## Material provided
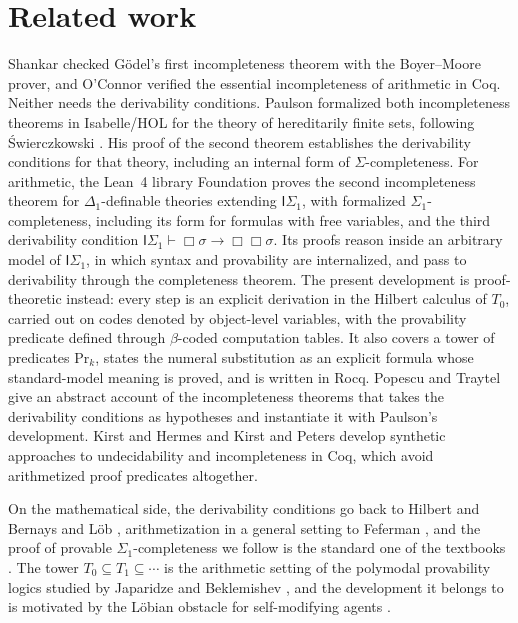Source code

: \documentclass[11pt]{article}
\theoremstyle{plain}
\theoremstyle{definition}
\theoremstyle{remark}
\newcommand{\T}[1]{T_{#1}}
\newcommand{\Prv}{\mathrm{Pr}}
\begin{document}
\section{Related work}\label{sec:related}

Shankar \cite{Shankar1994} checked G\"odel's first incompleteness
theorem with the Boyer--Moore prover, and O'Connor
\cite{OConnor2005} verified the essential incompleteness of arithmetic
in Coq.  Neither needs the derivability conditions.  Paulson
\cite{Paulson2014,Paulson2015} formalized both incompleteness theorems
in Isabelle/HOL for the theory of hereditarily finite sets, following
{\'S}wierczkowski \cite{Swierczkowski2003}.  His proof of the second
theorem establishes the derivability conditions for that theory,
including an internal form of $\Sigma$-completeness.  For arithmetic,
the Lean~4 library Foundation \cite{Foundation} proves the second
incompleteness theorem for $\Delta_1$-definable theories extending
$\mathsf{I}\Sigma_1$, with formalized $\Sigma_1$-completeness, including
its form for formulas with free variables, and the third derivability
condition $\mathsf{I}\Sigma_1 \vdash \Box\sigma \to \Box\Box\sigma$.
Its proofs reason inside an arbitrary model of $\mathsf{I}\Sigma_1$, in
which syntax and provability are internalized, and pass to derivability
through the completeness theorem.  The present development is
proof-theoretic instead: every step is an explicit derivation in the
Hilbert calculus of $\T0$, carried out on codes denoted by object-level
variables, with the provability predicate defined through
$\beta$-coded computation tables.  It also covers a tower of predicates
$\Prv_k$, states the numeral substitution as an explicit formula whose
standard-model meaning is proved, and is written in Rocq.  Popescu and
Traytel
\cite{PopescuTraytel2019} give an abstract account of the incompleteness
theorems that takes the derivability conditions as hypotheses and
instantiate it with Paulson's development.  Kirst and Hermes
\cite{KirstHermes2021} and Kirst and Peters \cite{KirstPeters2023}
develop synthetic approaches to undecidability and incompleteness in
Coq, which avoid arithmetized proof predicates altogether.

On the mathematical side, the derivability conditions go back to
Hilbert and Bernays \cite{HilbertBernays1939} and L\"ob
\cite{Loeb1955}, arithmetization in a general setting to Feferman
\cite{Feferman1960}, and the proof of provable $\Sigma_1$-completeness
we follow is the standard one of the textbooks
\cite{Boolos1993,Smorynski1985,HajekPudlak1993}.  The tower
$\T0 \subseteq \T1 \subseteq \cdots$ is the arithmetic setting of the
polymodal provability logics studied by Japaridze and Beklemishev
\cite{Beklemishev2005}, and the development it belongs to is motivated
by the L\"obian obstacle for self-modifying agents
\cite{YudkowskyHerreshoff2013}.
\end{document}
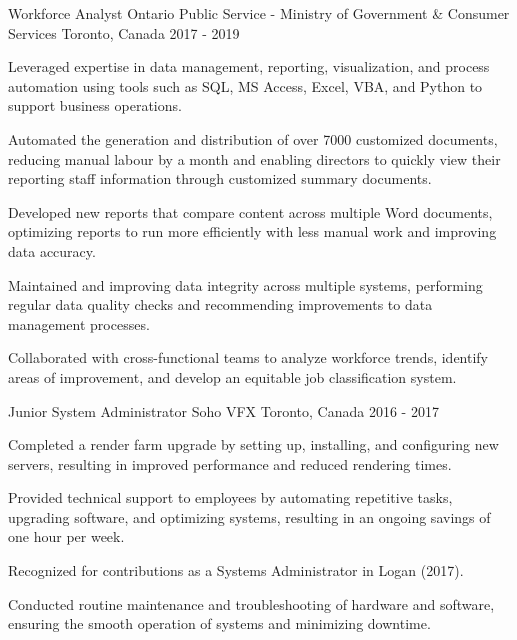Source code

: \begin{cventries}
\cventry
  {Workforce Analyst}
  {Ontario Public Service - Ministry of Government \& Consumer Services}
  {Toronto, Canada}
  {2017 - 2019}
  {
    \begin{cvitems}
      \item Leveraged expertise in data management, reporting, visualization, and process automation using tools such as SQL, MS Access, Excel, VBA, and Python to support business operations.
      \item Automated the generation and distribution of over 7000 customized documents, reducing manual labour by a month and enabling directors to quickly view their reporting staff information through customized summary documents.
      \item Developed new reports that compare content across multiple Word documents, optimizing reports to run more efficiently with less manual work and improving data accuracy.
      \item Maintained and improving data integrity across multiple systems, performing regular data quality checks and recommending improvements to data management processes.
      \item Collaborated with cross-functional teams to analyze workforce trends, identify areas of improvement, and develop an equitable job classification system.
    \end{cvitems}
  }

\cventry
  {Junior System Administrator}
  {Soho VFX}
  {Toronto, Canada}
  {2016 - 2017}
  {
    \begin{cvitems}
      \item Completed a render farm upgrade by setting up, installing, and configuring new servers, resulting in improved performance and reduced rendering times.
      \item Provided technical support to employees by automating repetitive tasks, upgrading software, and optimizing systems, resulting in an ongoing savings of one hour per week.
      \item Recognized for contributions as a Systems Administrator in Logan (2017).
      \item Conducted routine maintenance and troubleshooting of hardware and software, ensuring the smooth operation of systems and minimizing downtime.
    \end{cvitems}
  }

\end{cventries}
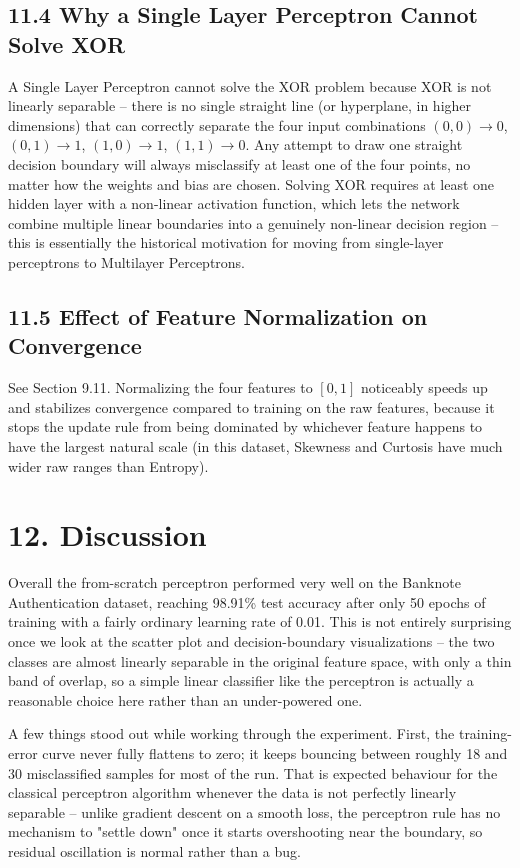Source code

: \documentclass[11pt]{article}
\begin{document}
\subsection*{11.4 Why a Single Layer Perceptron Cannot Solve XOR}
A Single Layer Perceptron cannot solve the XOR problem because XOR is not linearly separable -- there is no single straight line (or hyperplane, in higher dimensions) that can correctly separate the four input combinations $(0,0)\to 0$, $(0,1)\to 1$, $(1,0)\to 1$, $(1,1)\to 0$. Any attempt to draw one straight decision boundary will always misclassify at least one of the four points, no matter how the weights and bias are chosen. Solving XOR requires at least one hidden layer with a non-linear activation function, which lets the network combine multiple linear boundaries into a genuinely non-linear decision region -- this is essentially the historical motivation for moving from single-layer perceptrons to Multilayer Perceptrons.

\subsection*{11.5 Effect of Feature Normalization on Convergence}
See Section 9.11. Normalizing the four features to $[0,1]$ noticeably speeds up and stabilizes convergence compared to training on the raw features, because it stops the update rule from being dominated by whichever feature happens to have the largest natural scale (in this dataset, Skewness and Curtosis have much wider raw ranges than Entropy).

\section*{12. Discussion}

Overall the from-scratch perceptron performed very well on the Banknote Authentication dataset, reaching 98.91\% test accuracy after only 50 epochs of training with a fairly ordinary learning rate of 0.01. This is not entirely surprising once we look at the scatter plot and decision-boundary visualizations -- the two classes are almost linearly separable in the original feature space, with only a thin band of overlap, so a simple linear classifier like the perceptron is actually a reasonable choice here rather than an under-powered one.

A few things stood out while working through the experiment. First, the training-error curve never fully flattens to zero; it keeps bouncing between roughly 18 and 30 misclassified samples for most of the run. That is expected behaviour for the classical perceptron algorithm whenever the data is not perfectly linearly separable -- unlike gradient descent on a smooth loss, the perceptron rule has no mechanism to "settle down" once it starts overshooting near the boundary, so residual oscillation is normal rather than a bug.
\end{document}
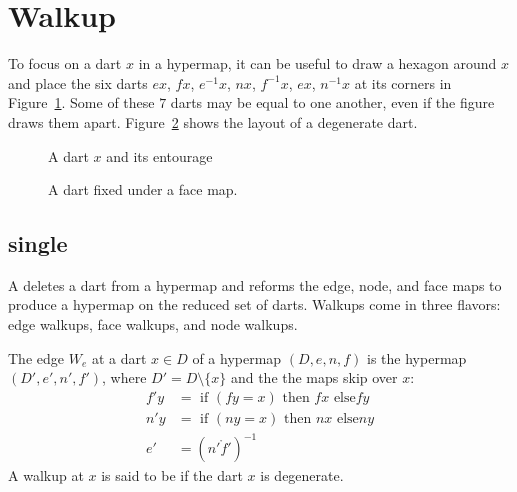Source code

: \section{Walkup}

To focus on a dart $x$ in a
hypermap, it can be useful to draw a hexagon around $x$ and place
the six darts $e x$,
$f x$, $e^{-1} x$, $n x$,  $f^{-1} x$, $e x$, $n^{-1} x$  at its corners
in Figure~\ref{fig:dart+}.  Some of these $7$ darts may be
equal to one another, even if the figure draws them apart.
Figure~\ref{fig:dart-fix} shows the layout of a degenerate dart.
%

\begin{figure}[htb]
\centering
{}
\caption{A dart $x$ and its entourage}
\label{fig:dart+}
\end{figure}

\begin{figure}[htb]
\centering
{}
\caption{A dart fixed under a face map.}
\label{fig:dart-fix}
\end{figure}

\subsection{single}

A  deletes
a dart from a hypermap and reforms the edge, node, and face
maps to produce a hypermap on the reduced set of darts.  Walkups
come in three flavors: edge walkups, face walkups,
and node walkups.

\begin{definition}
The edge 
$W_e$ at  a dart $x\in D$ of a hypermap $(D,e,n,f)$ is the hypermap
$(D',e',n',f')$, where $D' = D\setminus\{x\}$ and the
the maps skip over $x$:
\begin{displaymath}
\begin{array}{lll}
f' y &= \text{ if } (f y =  x) \text{ then } f x \text{ else
} f y\\
n' y &= \text{ if } (n y = x) \text{ then } n x \text{ else
} n y\\
e' &= (n'\ocirc f')^{-1}
\end{array}
\end{displaymath}
A walkup at $x$ is said to be  if the dart $x$ is
degenerate.  
%
%
%
%
%
\end{definition}

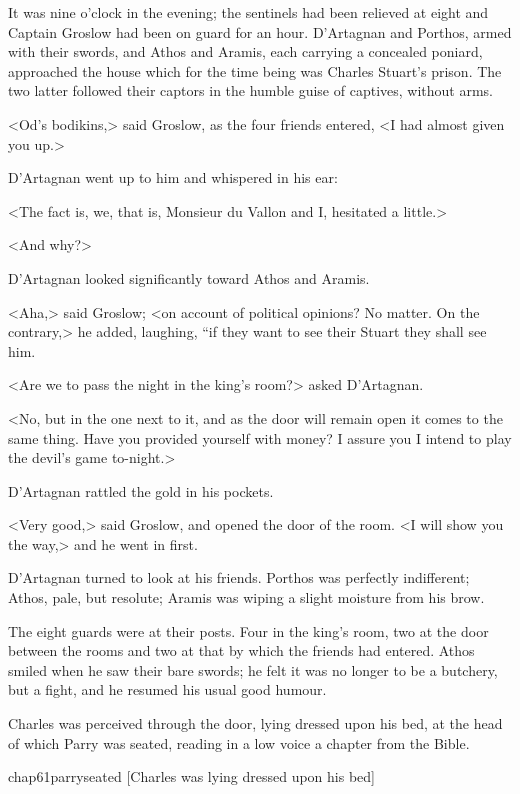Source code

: It was nine o'clock in the evening; the sentinels had been relieved at eight and Captain Groslow had been on guard for an hour. D'Artagnan and Porthos, armed with their swords, and Athos and Aramis, each carrying a concealed poniard, approached the house which for the time being was Charles Stuart's prison. The two latter followed their captors in the humble guise of captives, without arms.

<Od's bodikins,> said Groslow, as the four friends entered, <I had almost given you up.>

D'Artagnan went up to him and whispered in his ear:

<The fact is, we, that is, Monsieur du Vallon and I, hesitated a little.>

<And why?>

D'Artagnan looked significantly toward Athos and Aramis.

<Aha,> said Groslow; <on account of political opinions? No matter. On the contrary,> he added, laughing, “if they want to see their Stuart they shall see him.

<Are we to pass the night in the king's room?> asked D'Artagnan.

<No, but in the one next to it, and as the door will remain open it comes to the same thing. Have you provided yourself with money? I assure you I intend to play the devil's game to-night.>

D'Artagnan rattled the gold in his pockets.

<Very good,> said Groslow, and opened the door of the room. <I will show you the way,> and he went in first.

D'Artagnan turned to look at his friends. Porthos was perfectly indifferent; Athos, pale, but resolute; Aramis was wiping a slight moisture from his brow.

The eight guards were at their posts. Four in the king's room, two at the door between the rooms and two at that by which the friends had entered. Athos smiled when he saw their bare swords; he felt it was no longer to be a butchery, but a fight, and he resumed his usual good humour.

Charles was perceived through the door, lying dressed upon his bed, at the head of which Parry was seated, reading in a low voice a chapter from the Bible.

\begin{bwbigpic}
	[\basicscale] 
	{chap61parryseated}
	[Charles was lying dressed upon his bed]
\end{bwbigpic}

## What you should do
Go to the line above holding "come in three", then copy exactly each line down to and including the one holding "The eight guards", leaving pictures out.

## The completed task
come in three flavors: edge walkups, face walkups,
and node walkups.

\begin{definition}
The edge 
$W_e$ at  a dart $x\in D$ of a hypermap $(D,e,n,f)$ is the hypermap
$(D',e',n',f')$, where $D' = D\setminus\{x\}$ and the
the maps skip over $x$:
\begin{displaymath}
\begin{array}{lll}
f' y &= \text{ if } (f y =  x) \text{ then } f x \text{ else
} f y\\
n' y &= \text{ if } (n y = x) \text{ then } n x \text{ else
} n y\\
e' &= (n'\ocirc f')^{-1}
\end{array}
\end{displaymath}
A walkup at $x$ is said to be  if the dart $x$ is
degenerate.  
%
%
%
%
%
\end{definition}

Source code

: It was nine o'clock in the evening; the sentinels had been relieved at eight and Captain Groslow had been on guard for an hour. D'Artagnan and Porthos, armed with their swords, and Athos and Aramis, each carrying a concealed poniard, approached the house which for the time being was Charles Stuart's prison. The two latter followed their captors in the humble guise of captives, without arms.

<Od's bodikins,> said Groslow, as the four friends entered, <I had almost given you up.>

D'Artagnan went up to him and whispered in his ear:

<The fact is, we, that is, Monsieur du Vallon and I, hesitated a little.>

<And why?>

D'Artagnan looked significantly toward Athos and Aramis.

<Aha,> said Groslow; <on account of political opinions? No matter. On the contrary,> he added, laughing, “if they want to see their Stuart they shall see him.

<Are we to pass the night in the king's room?> asked D'Artagnan.

<No, but in the one next to it, and as the door will remain open it comes to the same thing. Have you provided yourself with money? I assure you I intend to play the devil's game to-night.>

D'Artagnan rattled the gold in his pockets.

<Very good,> said Groslow, and opened the door of the room. <I will show you the way,> and he went in first.

D'Artagnan turned to look at his friends. Porthos was perfectly indifferent; Athos, pale, but resolute; Aramis was wiping a slight moisture from his brow.

The eight guards were at their posts. Four in the king's room, two at the door between the rooms and two at that by which the friends had entered. Athos smiled when he saw their bare swords; he felt it was no longer to be a butchery, but a fight, and he resumed his usual good humour.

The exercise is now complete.